KLASIFIKASI PONDOK PESANTREN
DISUSUN OLEH:
Kelompok
2 : ANGGA
ABDUL MALIK
TETY
SETIAWATY
Mata
Kuliah : Manajemen Pendidikan Pesantren
Prodi.
: Manajemen Pendidikan Islam
Semester
: IV (empat)
FAKULTAS AGAMA ISLAM
UNIVERSITAS NEGERI SINGAPERBANGSA KARAWANG
2015
KATA PENGANTAR
Puji
serta rasa syukur penulis panjatkan kehadirat Allah SWT yang terus menerus
tanpa berhenti sedikitpun memberikan dan
melimpahkan rahmat dan nikmatnya yang tidak terhitung kepada penulis. Terutama
nikmat iman, islam dan kesehatan serta kekuatan, sehingga penulis dapat
menyelesaikan karya tulis ini. Penulis meyakini bahwa penulisan karya tulis
ini, mustahil selesai tanpa pertolongan dan bimbingan Allah SWT. Salawat serta
salam semoga senantiasa tercurah limpahkan kepada sang panutan Nabi Muhammad
SAW beserta keluarganya, para sahabatnya, serta para pengikutnya yang setia
mengikuti ajarannya hingga akhir zaman.
Penulis
sadar bahwa karya tulis ini masih sangat sederhana dan jauh dari kata sempurna.

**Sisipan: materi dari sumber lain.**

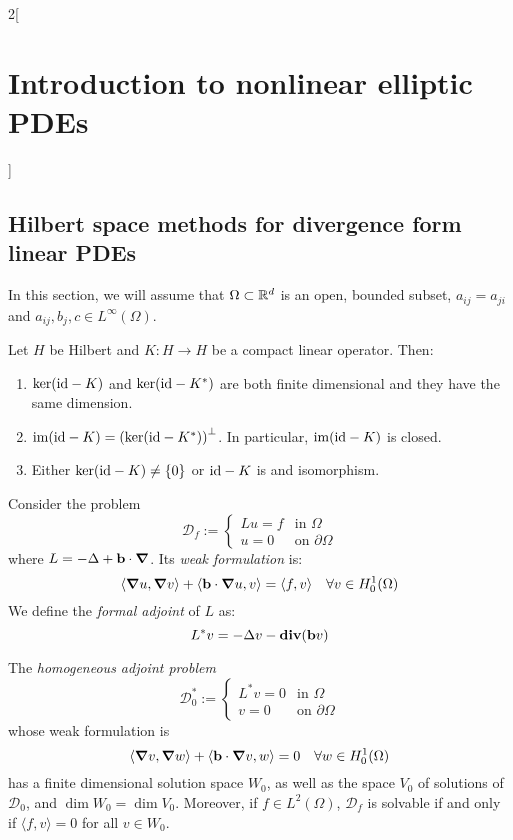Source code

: \documentclass[../../../main_math.tex]{subfiles}
\begin{document}
\begin{multicols}{2}[\section{Introduction to nonlinear elliptic PDEs}]
  \subsection{Hilbert space methods for divergence form linear PDEs}
  In this section, we will assume that $\Omega\subset\mathbb{R}^d$ is an open, bounded subset, $a_{ij}=a_{ji}$ and $a_{ij},b_j,c\in L^\infty(\Omega)$.
  \begin{theorem}
    Let $H$ be Hilbert and $K:H\to H$ be a compact linear operator. Then:
    \begin{enumerate}
      \item $\ker(\mathrm{id}-K)$ and $\ker(\mathrm{id}-K^*)$ are both finite dimensional and they have the same dimension.
      \item $\operatorname{im}(\mathrm{id}-K)={(\ker(\mathrm{id}-K^*))}^\perp$. In particular, $\operatorname{im}(\mathrm{id}-K)$ is closed.
      \item Either $\ker(\mathrm{id}-K)\ne\{0\}$ or $\mathrm{id} -K$ is and isomorphism.
    \end{enumerate}
  \end{theorem}
  \begin{definition}
    Consider the problem
    $$
      \mathcal{D}_f:=\begin{cases}
        Lu=f & \text{in }\Omega         \\
        u=0  & \text{on }\partial\Omega
      \end{cases}
    $$
    where $L=-\Delta+\boldsymbol{\mathrm{b}}\cdot \grad$. Its \emph{weak formulation} is:
    \begin{equation*}
      \langle \grad u,\grad v\rangle+\langle \boldsymbol{\mathrm{b}}\cdot \grad u,v\rangle=\langle f,v\rangle\quad \forall v\in H_0^1(\Omega)
    \end{equation*}
    We define the \emph{formal adjoint} of $L$ as:
    $$
      L^*v=-\Delta v-\operatorname{\boldsymbol{\mathrm{div}}}(\boldsymbol{\mathrm{b}}v)
    $$
  \end{definition}
  \begin{proposition}
    The \emph{homogeneous adjoint problem}
    $$
      \mathcal{D}_0^*:=\begin{cases}
        L^*v=0 & \text{in }\Omega         \\
        v=0    & \text{on }\partial\Omega
      \end{cases}
    $$
    whose weak formulation is
    \begin{equation*}
      \langle \grad v,\grad w\rangle+\langle \boldsymbol{\mathrm{b}}\cdot \grad v,w\rangle=0\quad \forall w\in H_0^1(\Omega)
    \end{equation*}
    has a finite dimensional solution space $W_0$, as well as the space $V_0$ of solutions of $\mathcal{D}_0$, and $\dim W_0=\dim V_0$. Moreover, if $f\in L^2(\Omega)$, $\mathcal{D}_f$ is solvable if and only if $\langle f,v\rangle=0$ for all $v\in W_0$.

\end{proposition}
\end{multicols}
\end{document}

Memang tidak mudah bagi penulis untuk menyelesaikan karya tulis ini, karena
banyak hambatan dan tantangan yang harus penulis hadapi baik dari faktor
internal maupun eksternal. Maka disinilah pertolongan Alla SWT dan peran
orang-orang terdekat yang dapat memberikan pemikiran dan motivasi, serta dukungan
semua pihak penulis rasakan.
Penulis
juga tidak lupa memohon untuk dibukakan pintu maaf yang sebesar-besarnya jika
dalam penulisan ini terdapat hal yang tidak berkenan. Namun demikian penulis
berharap semoga karya tulis ini bermanfaat bagi diri pribadi khususnya dan para
pembaca umumnya.
|
Karawang, 16 Maret 2015
Penulis & penyusun,
Kelompok 2
|
BAB I
PENDAHULUAN
A
Latar belakang masalah
Sutrisno mengutip pendapat
Azyumardi Azra, pesantren yang biasa disebut dengan pondok pesantren atau juga dengan
pendidikan tradisional, sekalipun sudah banyak pesantren modern, merupakan
lembaga pendidikan Islam tertua di Indonesia. Pesantren dipandang sebagai
lembaga pendidikan tradisional Islam karena tradisinya yang panjang di
Indonesia. Pesantren pada masa modern dan komtemporer umumnya didirikan oleh
Kiai yang berafiliasi pada Nahdlatul Ulama (NU) (Sutrisno, 2011: 56-57).
Pesantren juga
menarik diperbincangkan karena beberapa argumen ini. Pertama, bahwa
pesantren tumbuh dan berkembang pada masyarakat Islam. Kedua, pesantren
di Indonesia telah melewati perjalanan panjang. Tidak lama setelah Islam masuk
ke Kepulauan Nusantara, embrio cikal bakal munculnya pesantren mulai tumbuh. Ketiga,
Indonesia bukan hanya negara yang penduduknya muslim terbesar, melainkan juga
memiliki paling banyak pesantren di dunia. Keempat, banyak ilmuan dan
tokoh nasional pernah belajar di pesantren, seperti Idham Khalid, A. Mukti Ali,
Nurcholish Madjid, Abdurrahman Wahid (mantan Presiden RI ke-4), Hasyim Muzadi
(mantan ketua PBNU), Din Syamsuddin (ketua umum PP Muhammadiyah), dan Hidayat
Nur Wahid (mantan ketua MPR).
Berdasarkan
latar belakang ini penulis mencoba untuk mengklasifikasi pondok pesantren.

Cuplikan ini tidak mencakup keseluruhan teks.